Reproduce, exactly, the lines of the material below from the line containing "fun of Trump." through the line containing "and zenophobic behavior.", with both end lines included and nothing else.

Segment Start: Records for processing

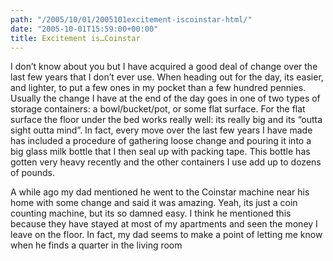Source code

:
 ```yaml
---
path: "/2005/10/01/2005101excitement-iscoinstar-html/" 
date: "2005-10-01T15:59:00+00:00" 
title: Excitement is…Coinstar
---
```

I don&rsquo;t know about you but I have acquired a good deal of change over the last few years that I don&rsquo;t ever use. When heading out for the day, its easier, and lighter, to put a few ones in my pocket than a few hundred pennies. Usually the change I have at the end of the day goes in one of two types of storage containers: a bowl/bucket/pot, or some flat surface. For the flat surface the floor under the bed works really well: its really big and its &ldquo;outta sight outta mind&rdquo;. In fact, every move over the last few years I have made has included a procedure of gathering loose change and pouring it into a big glass milk bottle that I then seal up with packing tape. This bottle has gotten very heavy recently and the other containers I use add up to dozens of pounds.

A while ago my dad mentioned he went to the Coinstar machine near his home with some change and said it was amazing. Yeah, its just a coin counting machine, but its so damned easy. I think he mentioned this because they have stayed at most of my apartments and seen the money I leave on the floor. In fact, my dad seems to make a point of letting me know when he finds a quarter in the living room
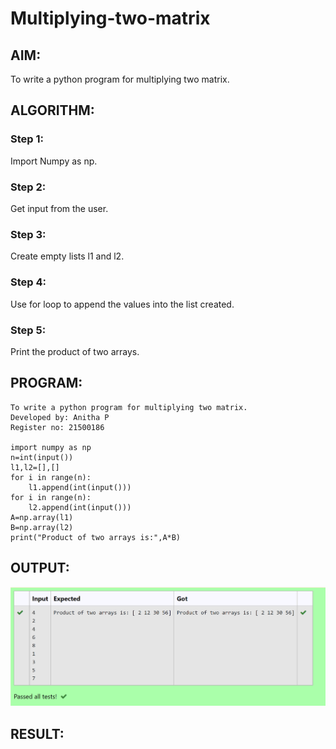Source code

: # Multiplying-two-matrix

## AIM:
To write a python program for multiplying two matrix.

## ALGORITHM:

### Step 1:
Import Numpy as np.
### Step 2:
Get input from the user.
### Step 3:
Create empty lists l1 and l2.
### Step 4:
Use for loop to append the values into the list created.
### Step 5:
Print the product of two arrays.

## PROGRAM:
```
To write a python program for multiplying two matrix.
Developed by: Anitha P
Register no: 21500186

import numpy as np
n=int(input())
l1,l2=[],[]
for i in range(n):
    l1.append(int(input()))
for i in range(n):
    l2.append(int(input()))
A=np.array(l1)
B=np.array(l2)
print("Product of two arrays is:",A*B)

```

## OUTPUT:
![output](./multiply.png)

## RESULT:

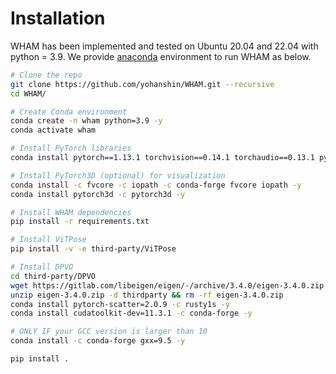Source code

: # Installation

WHAM has been implemented and tested on Ubuntu 20.04 and 22.04 with python = 3.9. We provide [anaconda](https://www.anaconda.com/) environment to run WHAM as below.

```bash
# Clone the repo
git clone https://github.com/yohanshin/WHAM.git --recursive
cd WHAM/

# Create Conda environment
conda create -n wham python=3.9 -y
conda activate wham

# Install PyTorch libraries
conda install pytorch==1.13.1 torchvision==0.14.1 torchaudio==0.13.1 pytorch-cuda=11.7 -c pytorch -c nvidia -y

# Install PyTorch3D (optional) for visualization
conda install -c fvcore -c iopath -c conda-forge fvcore iopath -y
conda install pytorch3d -c pytorch3d -y

# Install WHAM dependencies
pip install -r requirements.txt

# Install ViTPose
pip install -v -e third-party/ViTPose

# Install DPVO
cd third-party/DPVO
wget https://gitlab.com/libeigen/eigen/-/archive/3.4.0/eigen-3.4.0.zip
unzip eigen-3.4.0.zip -d thirdparty && rm -rf eigen-3.4.0.zip
conda install pytorch-scatter=2.0.9 -c rusty1s -y
conda install cudatoolkit-dev=11.3.1 -c conda-forge -y

# ONLY IF your GCC version is larger than 10
conda install -c conda-forge gxx=9.5 -y

pip install .
```
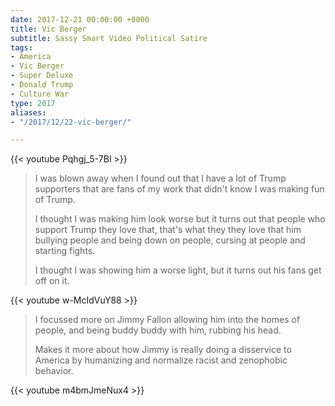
 ```yaml
---
date: 2017-12-21 00:00:00 +0000
title: Vic Berger
subtitle: Sassy Smart Video Political Satire
tags:
- America
- Vic Berger
- Super Deluxe
- Donald Trump
- Culture War
type: 2017
aliases:
- "/2017/12/22-vic-berger/"

---
```

{{< youtube Pqhgj_5-7BI >}}

> I was blown away when I found out that I have a lot of Trump supporters that are fans of my work that didn't know I was making fun of Trump.
>
> I thought I was making him look worse but it turns out that people who support Trump they love that, that's what they they love that him bullying people and being down on people, cursing at people and starting fights.
>
> I thought I was showing him a worse light, but it turns out his fans get off on it.

{{< youtube w-McIdVuY88 >}}

> I focussed more on Jimmy Fallon allowing him into the homes of people, and being buddy buddy with him, rubbing his head.
>
> Makes it more about how Jimmy is really doing a disservice to America by humanizing and normalize racist and zenophobic behavior.

{{< youtube m4bmJmeNux4 >}}
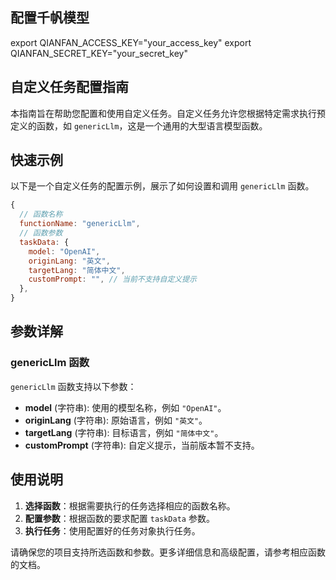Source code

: 



 ## 配置千帆模型
 export QIANFAN_ACCESS_KEY="your_access_key"
 export QIANFAN_SECRET_KEY="your_secret_key"


## 自定义任务配置指南

本指南旨在帮助您配置和使用自定义任务。自定义任务允许您根据特定需求执行预定义的函数，如 `genericLlm`，这是一个通用的大型语言模型函数。

## 快速示例

以下是一个自定义任务的配置示例，展示了如何设置和调用 `genericLlm` 函数。

```javascript
{
  // 函数名称
  functionName: "genericLlm",
  // 函数参数
  taskData: {
    model: "OpenAI",
    originLang: "英文",
    targetLang: "简体中文",
    customPrompt: "", // 当前不支持自定义提示
  },
}
```

## 参数详解

### genericLlm 函数

`genericLlm` 函数支持以下参数：

- **model** (字符串): 使用的模型名称，例如 `"OpenAI"`。
- **originLang** (字符串): 原始语言，例如 `"英文"`。
- **targetLang** (字符串): 目标语言，例如 `"简体中文"`。
- **customPrompt** (字符串): 自定义提示，当前版本暂不支持。

## 使用说明

1. **选择函数**：根据需要执行的任务选择相应的函数名称。
2. **配置参数**：根据函数的要求配置 `taskData` 参数。
3. **执行任务**：使用配置好的任务对象执行任务。

请确保您的项目支持所选函数和参数。更多详细信息和高级配置，请参考相应函数的文档。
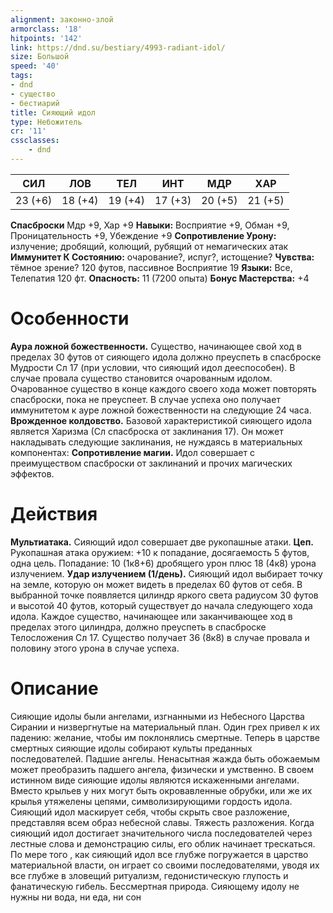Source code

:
 ```yaml
---
alignment: законно-злой
armorclass: '18'
hitpoints: '142'
link: https://dnd.su/bestiary/4993-radiant-idol/
size: Большой
speed: '40'
tags:
- dnd
- существо
- бестиарий
title: Сияющий идол
type: Небожитель
cr: '11'
cssclasses:
    - dnd
---
```



| СИЛ | ЛОВ | ТЕЛ | ИНТ | МДР | ХАР |
|---|---|---|---|---|---|
| 23 (+6) | 18 (+4) | 19 (+4) | 17 (+3) | 20 (+5) | 21 (+5) |
**Спасброски** Мдр +9, Хар +9
**Навыки:** Восприятие +9, Обман +9, Проницательность +9, Убеждение +9
**Сопротивление Урону:** излучение; дробящий, колющий, рубящий от немагических атак
**Иммунитет К Состоянию:** очарование?, испуг?, истощение?
**Чувства:** тёмное зрение? 120 футов, пассивное Восприятие 19
**Языки:** Все, Телепатия 120 фт.
**Опасность:** 11 (7200 опыта)
**Бонус Мастерства:** +4


# Особенности
**Аура ложной божественности.** Существо, начинающее свой ход в пределах 30 футов от сияющего идола должно преуспеть в спасброске Мудрости Сл 17 (при условии, что сияющий идол дееспособен). В случае провала существо становится очарованным идолом. Очарованное существо в конце каждого своего хода может повторять спасброски, пока не преуспеет. В случае успеха оно получает иммунитетом к ауре ложной божественности на следующие 24 часа.
**Врожденное колдовство.** Базовой характеристикой сияющего идола является Харизма (Сл спасброска от заклинания 17). Он может накладывать следующие заклинания, не нуждаясь в материальных компонентах:
**Сопротивление магии.** Идол совершает с преимуществом спасброски от заклинаний и прочих магических эффектов.


# Действия
**Мультиатака.** Сияющий идол совершает две рукопашные атаки.
**Цеп.** Рукопашная атака оружием: +10 к попадание, досягаемость 5 футов, одна цель. Попадание: 10 (1к8+6) дробящего урон плюс 18 (4к8) урона излучением.
**Удар излучением (1/день).** Сияющий идол выбирает точку на земле, которую он может видеть в пределах 60 футов от себя. В выбранной точке появляется цилиндр яркого света радиусом 30 футов и высотой 40 футов, который существует до начала следующего хода идола. Каждое существо, начинающее или заканчивающее ход в пределах этого цилиндра, должно преуспеть в спасброске Телосложения Сл 17. Существо получает 36 (8к8) в случае провала и половину этого урона в случае успеха.


# Описание
Сияющие идолы были ангелами, изгнанными из Небесного Царства Сирании и низвергнутые на материальный план. Один грех привел к их падению: желание, чтобы им поклонялись смертные. Теперь в царстве смертных сияющие идолы собирают культы преданных последователей. Падшие ангелы. Ненасытная жажда быть обожаемым может преобразить падшего ангела, физически и умственно. В своем истинном виде сияющие идолы являются искаженными ангелами. Вместо крыльев у них могут быть окровавленные обрубки, или же их крылья утяжелены цепями, символизирующими гордость идола. Сияющий идол маскирует себя, чтобы скрыть свое разложение, представляя всем образ небесной славы. Тяжесть разложения. Когда сияющий идол достигает значительного числа последователей через лестные слова и демонстрацию силы, его облик начинает трескаться. По мере того , как сияющий идол все глубже погружается в царство материальной власти, он играет со своими последователями, уводя их все глубже в зловещий ритуализм, гедонистическую глупость и фанатическую гибель. Бессмертная природа. Сияющему идолу не нужны ни вода, ни еда, ни сон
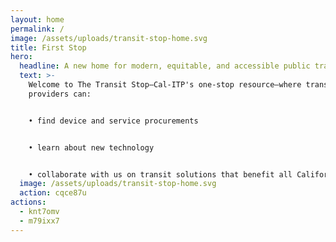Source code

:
 ```yaml
---
layout: home
permalink: /
image: /assets/uploads/transit-stop-home.svg
title: First Stop
hero:
  headline: A new home for modern, equitable, and accessible public transit innovations
  text: >-
    Welcome to The Transit Stop—Cal-ITP's one-stop resource—where transportation
    providers can:


    • find device and service procurements


    • learn about new technology 


    • collaborate with us on transit solutions that benefit all Californians
  image: /assets/uploads/transit-stop-home.svg
  action: cqce87u
actions:
  - knt7omv
  - m79ixx7
---
```


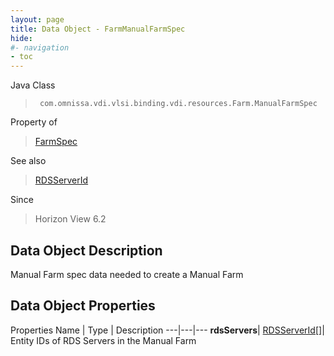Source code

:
 ```yaml
---
layout: page
title: Data Object - FarmManualFarmSpec
hide:
#- navigation
- toc
---
```






Java Class
> ` com.omnissa.vdi.vlsi.binding.vdi.resources.Farm.ManualFarmSpec`

Property of
> [FarmSpec](vdi.resources.Farm.FarmSpec.md#field_detail)

See also
> [RDSServerId](vdi.entity.RDSServerId.md)

Since
> Horizon View 6.2


## Data Object Description

Manual Farm spec data needed to create a Manual Farm

## Data Object Properties
Properties
Name |  Type |  Description
---|---|---
**rdsServers**| [RDSServerId[]](vdi.entity.RDSServerId.md)|  Entity IDs of RDS Servers in the Manual Farm


 

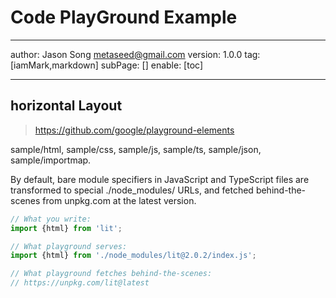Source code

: # Code PlayGround Example
---
author: Jason Song <metaseed@gmail.com>
version: 1.0.0
tag: [iamMark,markdown]
subPage: []
enable: [toc]

---
## horizontal Layout
> https://github.com/google/playground-elements
 
 sample/html, sample/css, sample/js, sample/ts, sample/json, sample/importmap.
 
 By default, bare module specifiers in JavaScript and TypeScript files are transformed to special ./node_modules/ URLs, and fetched behind-the-scenes from unpkg.com at the latest version.
 ```js
// What you write:
import {html} from 'lit';

// What playground serves:
import {html} from './node_modules/lit@2.0.2/index.js';

// What playground fetches behind-the-scenes:
// https://unpkg.com/lit@latest
```
 
<playground-ide editable-file-system line-numbers resizable>
<script type="sample/json" filename="package.json" hidden>
    // To customize the version of a module you import,
{
  "dependencies": {
    "lit": "^2.0.2"
  }
}
  </script>
    <script type="sample/importmap">
    {
      "imports": {
        "lit": "https://cdn.skypack.dev/lit@^2.0.2",
        "lit/": "https://cdn.skypack.dev/lit@^2.0.2/"
      }
    }
  </script>
  
  <script type="sample/html" filename="index.html">
    <!doctype html>
    <head>
      <link rel="stylesheet" href="styles.css">
    </head>
    <body>
      Hello
      <script type="module" src="./index.js">&lt;/script>
    </body>
  </script>

  <script type="sample/ts" filename="index.ts" selected>
    document.body.appendChild(document.createTextNode("World!"))
  </script>
    
  <script type="sample/css" filename="styles.css">
    body { color: blue; }
  </script>

</playground-ide>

Segment End: Records for processing

■ Completed exercise ■
> I was blown away when I found out that I have a lot of Trump supporters that are fans of my work that didn't know I was making fun of Trump.
>
> I thought I was making him look worse but it turns out that people who support Trump they love that, that's what they they love that him bullying people and being down on people, cursing at people and starting fights.
>
> I thought I was showing him a worse light, but it turns out his fans get off on it.

{{< youtube w-McIdVuY88 >}}

> I focussed more on Jimmy Fallon allowing him into the homes of people, and being buddy buddy with him, rubbing his head.
>
> Makes it more about how Jimmy is really doing a disservice to America by humanizing and normalize racist and zenophobic behavior.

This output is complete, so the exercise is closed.